Fitting, then, that one of the new PS3 exclusives to be released in the midst of Sony's lost weekend was MotorStorm: Apocalypse. The fourth in the series, Apocalypse transfers MotorStorm's vehicular mayhem from the usual idyllic natural backdrops to an urban environment, with one key difference. Past games — set in the desert, the jungle, and the Arctic — featured malleable courses whose properties changed with weather and wear. Apocalypse does them one better, giving us racetracks in the process of being destroyed by earthquakes.
It's this detail that delayed Apocalypse from its original release date of April 12, more than a week before the network outage began. Sony, in more confident times, had the wisdom not to release a game about bitchin' earthquakes right after the devastating earthquake in Japan. Instead, Apocalypse was dropped into the black hole of the PSN outage. How many games have had such a hill to climb?
As racers go, Apocalypse is somewhere in the middle of the pack, with enough good ideas to keep you interested, and enough questionable execution to keep you from committing. The series's major appeal has always been the way it pits different types of vehicles against each other on tracks whose multiple pathways offer an optimal route for each. A motorcycle is better off taking the high ground, racing on concrete and steel, whereas a big rig can plow through the mud and knock rivals out of the way.
The conceit works. Each course feels like a puzzle to be solved, with shortcuts and alternate routes that reward and punish in equal measure. You may learn a track on one vehicle, feel pleased with yourself, and then get hammered when you try it with something else. Better still, the courses tend to change from lap to lap, thanks to those aforementioned earthquakes. You'll watch buildings topple and see the earth rent before you — all the better to catch some air.
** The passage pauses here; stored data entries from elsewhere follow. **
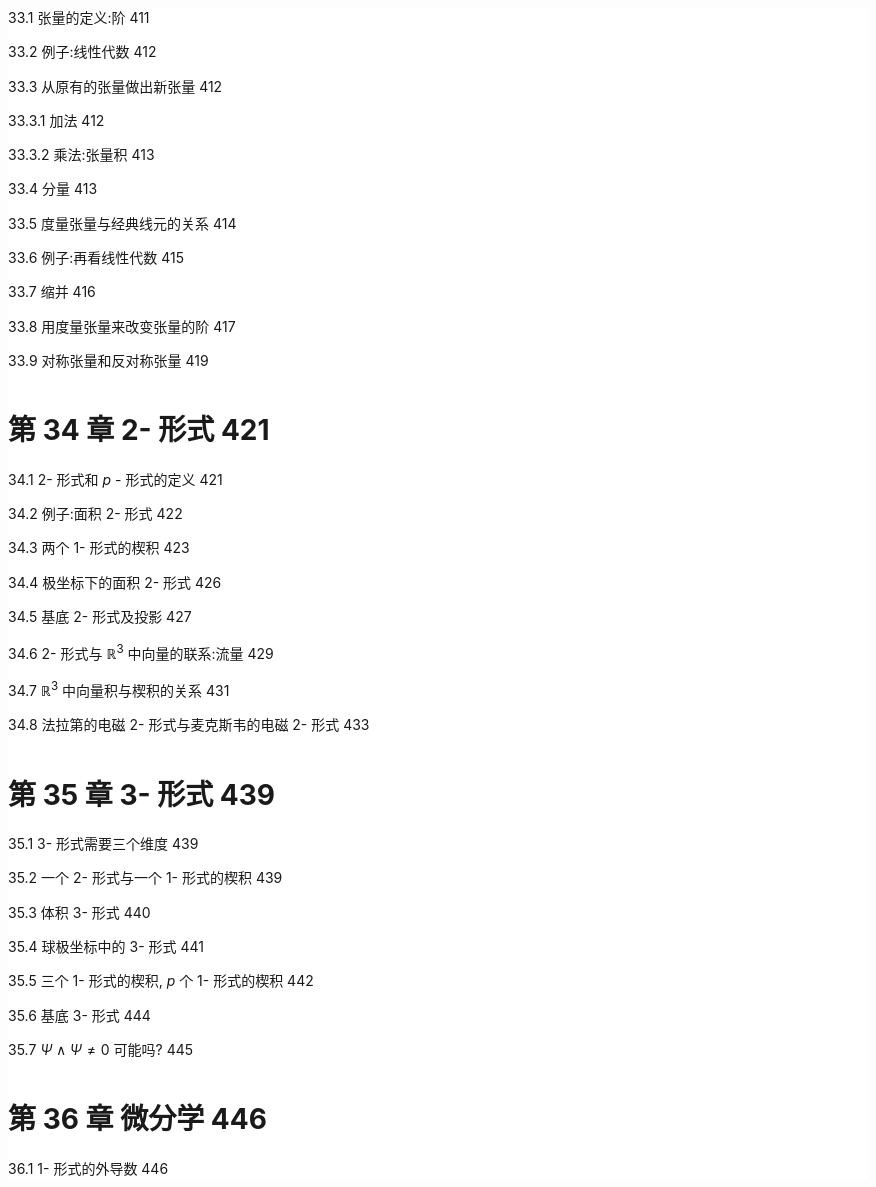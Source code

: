 33.1 张量的定义:阶 411

33.2 例子:线性代数 412

33.3 从原有的张量做出新张量 412

33.3.1 加法 412

33.3.2 乘法:张量积 413

33.4 分量 413

33.5 度量张量与经典线元的关系 414

33.6 例子:再看线性代数 415

33.7 缩并 416

33.8 用度量张量来改变张量的阶 417

33.9 对称张量和反对称张量 419

# 第 34 章 2- 形式 421

34.1 2- 形式和  $p$ - 形式的定义 421

34.2 例子:面积 2- 形式 422

34.3 两个 1- 形式的楔积 423

34.4 极坐标下的面积 2- 形式 426

34.5 基底 2- 形式及投影 427

34.6 2- 形式与  $\mathbb{R}^{3}$  中向量的联系:流量 429

34.7  $\mathbb{R}^{3}$  中向量积与楔积的关系 431

34.8 法拉第的电磁 2- 形式与麦克斯韦的电磁 2- 形式 433

# 第 35 章 3- 形式 439

35.1 3- 形式需要三个维度 439

35.2 一个 2- 形式与一个 1- 形式的楔积 439

35.3 体积 3- 形式 440

35.4 球极坐标中的 3- 形式 441

35.5 三个 1- 形式的楔积,  $p$  个 1- 形式的楔积 442

35.6 基底 3- 形式 444

35.7  $\Psi \wedge \Psi \neq 0$  可能吗? 445

# 第 36 章 微分学 446

36.1 1- 形式的外导数 446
But something feels a little off about the handling. No matter what you're driving, steering seems to happen in chunks, as if your ride were trying to fit into an invisible slot as you take it around a corner. Precision handling is almost impossible — which wouldn't be a problem if it weren't absolutely necessary. It is so easy to crash in this game, whether you're hitting a piece of scenery that looked destructible or taking a jump at barely the wrong angle and soaring into a girder.
As a game, MotorStorm: Apocalypse is just okay. (Unless online play is transcendent.) But it's inadvertently captured the zeitgeist. The end times are on everybody's mind. Might as well have some fun with it.